TASK PROMPT: If a line of the data contains the word "新建文件", it is counted; report how many such lines there are and nothing else.

MATERIAL PROVIDED:

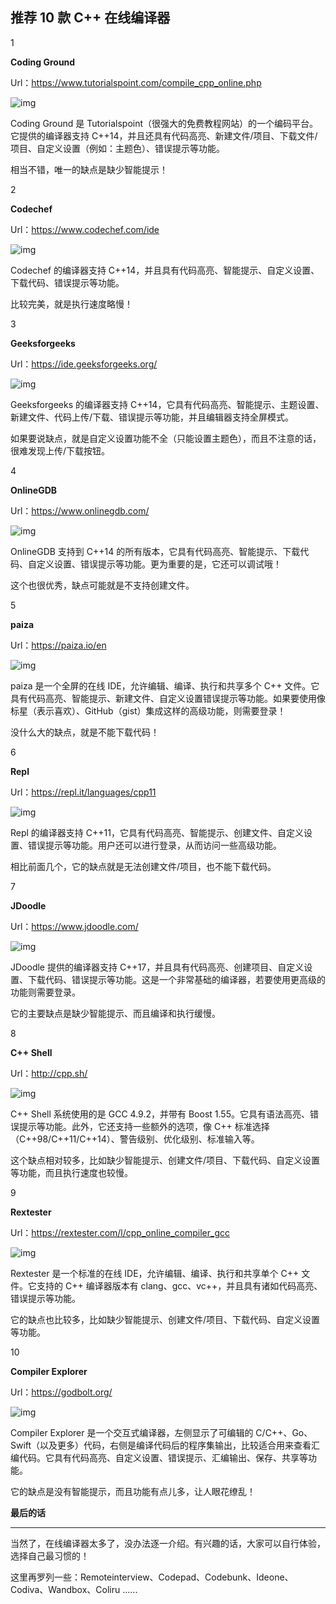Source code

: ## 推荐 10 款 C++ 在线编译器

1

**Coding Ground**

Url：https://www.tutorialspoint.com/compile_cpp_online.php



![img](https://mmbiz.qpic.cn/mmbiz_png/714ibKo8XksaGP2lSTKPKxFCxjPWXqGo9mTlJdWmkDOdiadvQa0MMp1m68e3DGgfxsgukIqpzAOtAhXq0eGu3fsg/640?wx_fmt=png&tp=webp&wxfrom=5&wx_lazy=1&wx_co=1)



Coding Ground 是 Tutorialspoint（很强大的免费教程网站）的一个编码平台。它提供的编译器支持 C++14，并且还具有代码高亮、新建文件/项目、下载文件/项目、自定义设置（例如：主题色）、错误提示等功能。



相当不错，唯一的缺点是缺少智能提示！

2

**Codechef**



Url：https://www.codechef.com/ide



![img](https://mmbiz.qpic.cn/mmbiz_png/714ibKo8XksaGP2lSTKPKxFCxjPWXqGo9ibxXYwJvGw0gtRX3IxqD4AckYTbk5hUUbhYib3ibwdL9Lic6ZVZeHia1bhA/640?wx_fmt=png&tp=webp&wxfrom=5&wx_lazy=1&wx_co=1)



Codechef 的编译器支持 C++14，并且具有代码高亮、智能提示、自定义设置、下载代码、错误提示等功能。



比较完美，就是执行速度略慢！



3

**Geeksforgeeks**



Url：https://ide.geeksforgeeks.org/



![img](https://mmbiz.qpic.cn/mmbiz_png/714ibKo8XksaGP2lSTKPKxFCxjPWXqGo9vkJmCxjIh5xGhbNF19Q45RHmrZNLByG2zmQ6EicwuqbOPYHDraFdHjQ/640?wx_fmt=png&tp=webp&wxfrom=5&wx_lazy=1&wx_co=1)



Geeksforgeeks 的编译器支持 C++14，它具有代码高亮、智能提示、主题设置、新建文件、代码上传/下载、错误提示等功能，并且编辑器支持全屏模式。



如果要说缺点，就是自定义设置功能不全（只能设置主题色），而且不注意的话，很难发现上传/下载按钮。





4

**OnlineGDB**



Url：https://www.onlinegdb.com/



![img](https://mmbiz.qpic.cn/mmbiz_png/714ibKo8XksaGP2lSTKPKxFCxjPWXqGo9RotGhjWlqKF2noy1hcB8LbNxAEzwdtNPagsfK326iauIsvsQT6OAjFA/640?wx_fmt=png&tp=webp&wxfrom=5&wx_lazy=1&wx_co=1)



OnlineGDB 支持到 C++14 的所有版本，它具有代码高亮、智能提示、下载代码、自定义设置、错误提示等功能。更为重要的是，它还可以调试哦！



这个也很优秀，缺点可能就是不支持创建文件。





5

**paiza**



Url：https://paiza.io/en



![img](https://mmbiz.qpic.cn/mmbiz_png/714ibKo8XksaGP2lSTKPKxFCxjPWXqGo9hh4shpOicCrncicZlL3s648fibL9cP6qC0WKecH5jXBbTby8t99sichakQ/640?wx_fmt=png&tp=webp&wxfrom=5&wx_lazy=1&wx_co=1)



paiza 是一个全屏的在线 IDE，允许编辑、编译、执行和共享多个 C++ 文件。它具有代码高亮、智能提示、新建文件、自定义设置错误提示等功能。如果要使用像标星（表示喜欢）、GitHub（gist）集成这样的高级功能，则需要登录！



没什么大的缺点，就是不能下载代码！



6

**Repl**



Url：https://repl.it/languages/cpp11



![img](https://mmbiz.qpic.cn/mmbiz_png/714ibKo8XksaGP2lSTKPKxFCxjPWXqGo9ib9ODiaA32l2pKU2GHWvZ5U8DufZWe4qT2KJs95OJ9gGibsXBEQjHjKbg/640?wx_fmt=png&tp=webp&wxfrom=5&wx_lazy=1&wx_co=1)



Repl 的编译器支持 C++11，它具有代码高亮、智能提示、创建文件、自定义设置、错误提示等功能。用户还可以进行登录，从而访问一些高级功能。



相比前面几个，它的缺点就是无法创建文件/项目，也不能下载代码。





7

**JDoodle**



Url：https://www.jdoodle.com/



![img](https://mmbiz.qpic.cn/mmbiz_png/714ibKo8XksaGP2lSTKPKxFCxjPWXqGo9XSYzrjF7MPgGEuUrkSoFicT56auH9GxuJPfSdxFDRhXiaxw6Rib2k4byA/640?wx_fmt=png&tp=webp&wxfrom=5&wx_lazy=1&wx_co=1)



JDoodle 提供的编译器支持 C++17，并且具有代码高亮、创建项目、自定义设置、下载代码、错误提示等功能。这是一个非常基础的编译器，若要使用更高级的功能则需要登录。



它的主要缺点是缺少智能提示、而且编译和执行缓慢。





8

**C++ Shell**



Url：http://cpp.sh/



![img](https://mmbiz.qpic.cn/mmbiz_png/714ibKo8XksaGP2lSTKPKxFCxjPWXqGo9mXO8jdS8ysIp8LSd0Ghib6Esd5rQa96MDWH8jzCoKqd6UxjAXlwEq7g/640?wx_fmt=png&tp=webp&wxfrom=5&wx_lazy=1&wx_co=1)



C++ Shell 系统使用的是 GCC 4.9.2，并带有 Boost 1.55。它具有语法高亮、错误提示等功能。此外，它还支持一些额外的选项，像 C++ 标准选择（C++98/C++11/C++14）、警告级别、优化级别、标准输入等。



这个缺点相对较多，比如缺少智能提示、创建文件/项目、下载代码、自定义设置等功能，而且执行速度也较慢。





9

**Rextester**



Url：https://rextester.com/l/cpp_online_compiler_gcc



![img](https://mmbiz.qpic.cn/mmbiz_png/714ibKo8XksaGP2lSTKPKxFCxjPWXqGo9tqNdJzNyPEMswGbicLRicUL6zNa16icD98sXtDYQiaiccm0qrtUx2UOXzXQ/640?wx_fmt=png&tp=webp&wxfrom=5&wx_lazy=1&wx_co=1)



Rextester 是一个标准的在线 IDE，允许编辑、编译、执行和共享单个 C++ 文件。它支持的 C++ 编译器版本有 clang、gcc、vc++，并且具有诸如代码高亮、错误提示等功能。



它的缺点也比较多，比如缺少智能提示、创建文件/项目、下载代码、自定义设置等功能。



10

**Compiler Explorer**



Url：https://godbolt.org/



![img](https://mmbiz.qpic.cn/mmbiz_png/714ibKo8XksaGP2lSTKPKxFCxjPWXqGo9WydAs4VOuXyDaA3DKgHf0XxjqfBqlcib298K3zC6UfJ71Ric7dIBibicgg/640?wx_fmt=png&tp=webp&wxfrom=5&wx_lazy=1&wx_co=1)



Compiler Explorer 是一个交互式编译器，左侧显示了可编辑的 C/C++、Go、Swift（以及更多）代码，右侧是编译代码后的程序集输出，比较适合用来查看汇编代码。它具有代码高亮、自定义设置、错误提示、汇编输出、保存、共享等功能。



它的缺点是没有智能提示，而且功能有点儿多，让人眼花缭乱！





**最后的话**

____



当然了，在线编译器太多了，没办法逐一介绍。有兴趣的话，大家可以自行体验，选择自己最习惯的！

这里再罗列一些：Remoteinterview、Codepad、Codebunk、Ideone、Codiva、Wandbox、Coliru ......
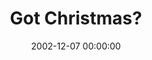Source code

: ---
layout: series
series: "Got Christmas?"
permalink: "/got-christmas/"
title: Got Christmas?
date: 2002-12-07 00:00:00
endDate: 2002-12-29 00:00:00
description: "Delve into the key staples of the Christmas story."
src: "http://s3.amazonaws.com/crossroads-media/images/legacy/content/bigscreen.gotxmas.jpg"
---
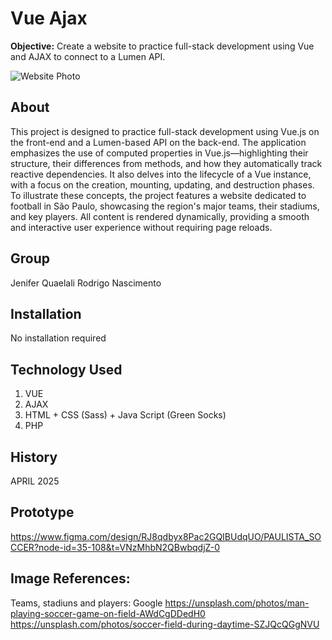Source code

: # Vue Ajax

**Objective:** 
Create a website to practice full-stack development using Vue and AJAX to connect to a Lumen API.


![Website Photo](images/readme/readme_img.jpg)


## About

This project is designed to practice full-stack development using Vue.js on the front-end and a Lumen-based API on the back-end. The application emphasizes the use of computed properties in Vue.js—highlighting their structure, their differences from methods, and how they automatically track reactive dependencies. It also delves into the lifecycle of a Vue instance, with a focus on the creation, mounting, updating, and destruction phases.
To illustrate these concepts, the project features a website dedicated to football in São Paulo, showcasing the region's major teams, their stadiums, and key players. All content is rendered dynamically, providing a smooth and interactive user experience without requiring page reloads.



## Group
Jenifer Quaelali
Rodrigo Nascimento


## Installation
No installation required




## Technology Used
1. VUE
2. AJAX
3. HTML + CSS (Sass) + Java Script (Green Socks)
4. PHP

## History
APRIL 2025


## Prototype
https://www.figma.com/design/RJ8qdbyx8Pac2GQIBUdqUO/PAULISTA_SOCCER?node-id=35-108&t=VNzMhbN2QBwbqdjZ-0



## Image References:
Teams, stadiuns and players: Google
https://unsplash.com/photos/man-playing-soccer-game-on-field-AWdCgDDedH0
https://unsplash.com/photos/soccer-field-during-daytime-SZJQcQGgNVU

OUTPUT: 3